I recently found a Dolomedes albineus that I thought was dead, but she still could move her spinnerets, make silk, and slightly move her legs and chelicerae. I think she might’ve been paralyzed by a wasp, because of these minor movements and possible puncture on the ventral opisthosoma/abdomen from the wasp’s sting. I have already given her water to drink (by placing a drop on her mouth) and she drank it all. I have never cared for a paralyzed spider before - any tips to help her recover?
(I know she won’t last way too long since she’s already mature, but I thought I should try to help a spider that was seemingly abandoned by a wasp.)
Most likely there’s a wasp egg in the spider. When it hatches, the larva will eat the spider. The spider was paralyzed, instead of killed, so it would still be fresh when the young wasp hatched.
Chances of recovery for the spider are zero.
For a spider the size, I would think a large wasp would be the only to take it on, which seem to bring the spiders back to their nests. I found the spider healthy, and then not a couple days later, so maybe I could be wrong about it being stung, and instead it could just be sick? I’m not sure.
Doesn’t have to be a large wasp. Poison is a common weapon of the small against the large. Not all, or even most, wasps bother with nests. Some just leave their paralyzed egg hosts where they find them. Or it could be some other injury. Either way, your choices are put it out of its misery now or let nature take its course.
Arthropods can generally live quite long without food. You could provide enough moisture and see if anything hatches out. If a wasp does hatch out, you might be able to ID it and would then know a host/parasite interaction. Many of these aren’t known yet, and it might be enough to publish a note if the relationship was novel.
I have seen startled wasps drop paralyzed spiders before laying an egg. There are also reports of successfully rehabbing those spiders on reddit, especially from people claiming that’s how they got their pet tarantula
Presumably, it would involve keeping them alive until the spider’s metabolism breaks down the poison. That would not have time to happen if there was a wasp larva inside (because it would finish eating the spider first), but if there was no larva, it should theoretically be possible.

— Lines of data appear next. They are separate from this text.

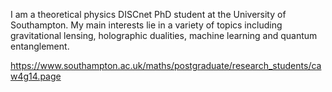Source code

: I am a theoretical physics DISCnet PhD student at the University of Southampton. My main interests lie in a variety of topics including gravitational lensing, holographic dualities, machine learning and quantum entanglement.

https://www.southampton.ac.uk/maths/postgraduate/research_students/caw4g14.page 
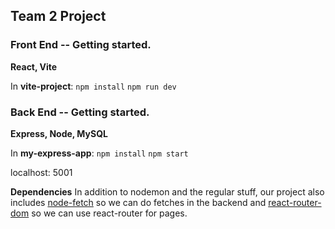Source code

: ## Team 2 Project

### Front End -- Getting started.

**React, Vite**

In **vite-project**:
`npm install`
`npm run dev`

### Back End -- Getting started.

**Express, Node, MySQL**

In **my-express-app**:
`npm install`
`npm start`

localhost: 5001

**Dependencies**
In addition to nodemon and the regular stuff, our project also includes [node-fetch](https://www.npmjs.com/package/node-fetch) so we can do fetches in the backend and [react-router-dom](https://reactrouter.com/en/main) so we can use react-router for pages.
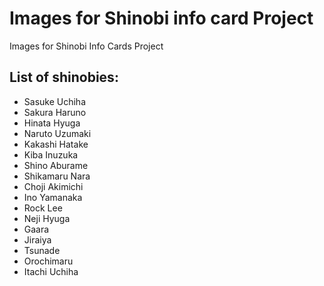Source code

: # Images for Shinobi info card Project

Images for Shinobi Info Cards Project

## List of shinobies:

- Sasuke Uchiha
- Sakura Haruno
- Hinata Hyuga
- Naruto Uzumaki
- Kakashi Hatake
- Kiba Inuzuka
- Shino Aburame
- Shikamaru Nara
- Choji Akimichi
- Ino Yamanaka
- Rock Lee
- Neji Hyuga
- Gaara
- Jiraiya
- Tsunade 
- Orochimaru
- Itachi Uchiha
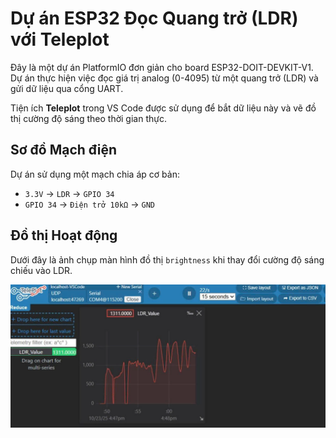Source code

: # Dự án ESP32 Đọc Quang trở (LDR) với Teleplot

Đây là một dự án PlatformIO đơn giản cho board ESP32-DOIT-DEVKIT-V1. Dự án thực hiện việc đọc giá trị analog (0-4095) từ một quang trở (LDR) và gửi dữ liệu qua cổng UART.

Tiện ích **Teleplot** trong VS Code được sử dụng để bắt dữ liệu này và vẽ đồ thị cường độ sáng theo thời gian thực.

## Sơ đồ Mạch điện
Dự án sử dụng một mạch chia áp cơ bản:
* `3.3V` -> `LDR` -> `GPIO 34`
* `GPIO 34` -> `Điện trở 10kΩ` -> `GND`

## Đồ thị Hoạt động
Dưới đây là ảnh chụp màn hình đồ thị `brightness` khi thay đổi cường độ sáng chiếu vào LDR.

![Đồ thị Teleplot LDR](dothi.png)
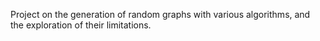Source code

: Project on the generation of random graphs with various algorithms, and the exploration of their limitations. 
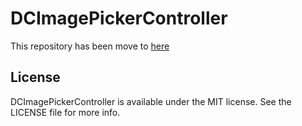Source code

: # DCImagePickerController

This repository has been move to [here](https://github.com/DeskConnect/DCImagePickerController)

## License

DCImagePickerController is available under the MIT license. See the LICENSE file for more info.
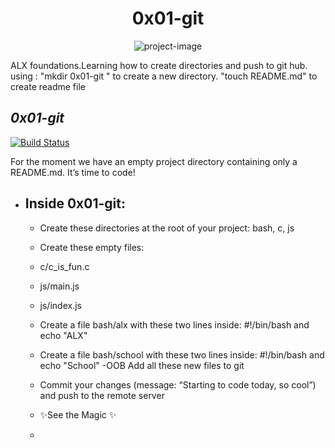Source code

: <h1 id="title" align="center">0x01-git</h1>

<p align="center"><img src="#" alt="project-image"></p>

<p id="description">ALX foundations.Learning how to create directories and push to git hub. using : "mkdir 0x01-git " to create a new directory. "touch README.md" to create readme file</p>

## _0x01-git_



[![Build Status](https://travis-ci.org/joemccann/dillinger.svg?branch=master)](https://travis-ci.org/joemccann/dillinger)

For the moment we have an empty project directory containing only a README.md. It’s time to code!

- Inside 0x01-git:
    - 
    - Create these directories at the root of your project: bash, c, js
    - Create these empty files:
    - c/c_is_fun.c
    - js/main.js
    - js/index.js
    - Create a file bash/alx with these two lines inside: #!/bin/bash and echo "ALX"
    - Create a file bash/school with these two lines inside: #!/bin/bash and echo "School"
    -OOB Add all these new files to git
    - Commit your changes (message: “Starting to code today, so cool”) and push to the remote server

    - ✨See the Magic ✨
    -
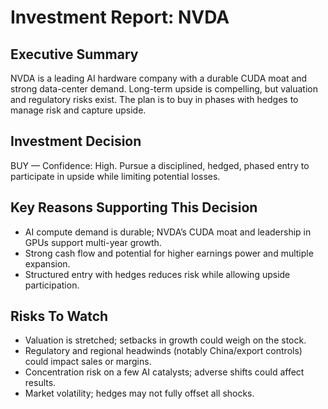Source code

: # Investment Report: NVDA
## Executive Summary
NVDA is a leading AI hardware company with a durable CUDA moat and strong data-center demand. Long-term upside is compelling, but valuation and regulatory risks exist. The plan is to buy in phases with hedges to manage risk and capture upside.

## Investment Decision
BUY — Confidence: High. Pursue a disciplined, hedged, phased entry to participate in upside while limiting potential losses.

## Key Reasons Supporting This Decision
- AI compute demand is durable; NVDA’s CUDA moat and leadership in GPUs support multi-year growth.
- Strong cash flow and potential for higher earnings power and multiple expansion.
- Structured entry with hedges reduces risk while allowing upside participation.

## Risks To Watch
- Valuation is stretched; setbacks in growth could weigh on the stock.
- Regulatory and regional headwinds (notably China/export controls) could impact sales or margins.
- Concentration risk on a few AI catalysts; adverse shifts could affect results.
- Market volatility; hedges may not fully offset all shocks.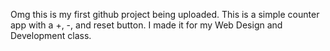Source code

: Omg this is my first github project being uploaded. This is a simple counter app with a +, -, and reset button. I made it for my Web Design and Development class.
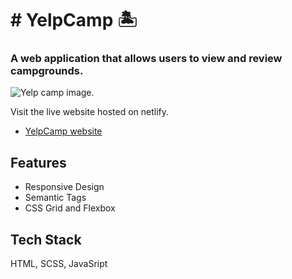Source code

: # # YelpCamp 🏝

### A web application that allows users to view and review campgrounds.

![Yelp camp image](https://user-images.githubusercontent.com/63976985/227861532-7892c43a-435e-43e8-abbe-a33a0e22dca2.jpg).

Visit the live website hosted on netlify.

- [YelpCamp website](https://codewellyelpcamp.netlify.app/)

## Features

- Responsive Design
- Semantic Tags
- CSS Grid and Flexbox

## Tech Stack

HTML, SCSS, JavaSript
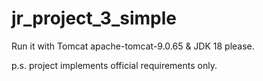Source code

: # jr_project_3_simple

Run it with Tomcat apache-tomcat-9.0.65 & JDK 18 please.

p.s. project implements official requirements only.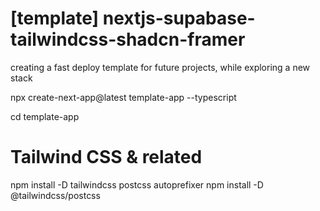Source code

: # [template] nextjs-supabase-tailwindcss-shadcn-framer
 creating a fast deploy template for future projects, while exploring a new stack


npx create-next-app@latest template-app --typescript

cd template-app

# Tailwind CSS & related
npm install -D tailwindcss postcss autoprefixer
npm install -D @tailwindcss/postcss

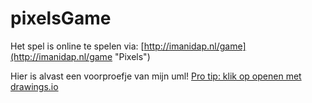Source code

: # pixelsGame

Het spel is online te spelen via: 
[http://imanidap.nl/game](http://imanidap.nl/game "Pixels")

Hier is alvast een voorproefje van mijn uml!
[Pro tip: klik op openen met drawings.io](https://drive.google.com/file/d/0BywytjoP1W35YUFoNE5OTGZfZkU/view?usp=sharing "Pixels UML")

Don’t conflate pompilid spider wasps with the behaviors of other kinds of parasitoid wasps like braconids. The kinds of wasps that target these larger spiders don’t lay an egg until the spider is tucked away in a burrow; and furthermore the egg is external, not internal. I believe the larva would also feed externally.
There are records of people feeding paralyzed spiders water until they recover (taking anywhere from hours to weeks), but from what I can see it is unpredictable whether or not they can recover full movement.
Yeah, a colleague in Arizona who I trust nursed a paralyzed tarantula but they said it took months for the spider to recover full mobility.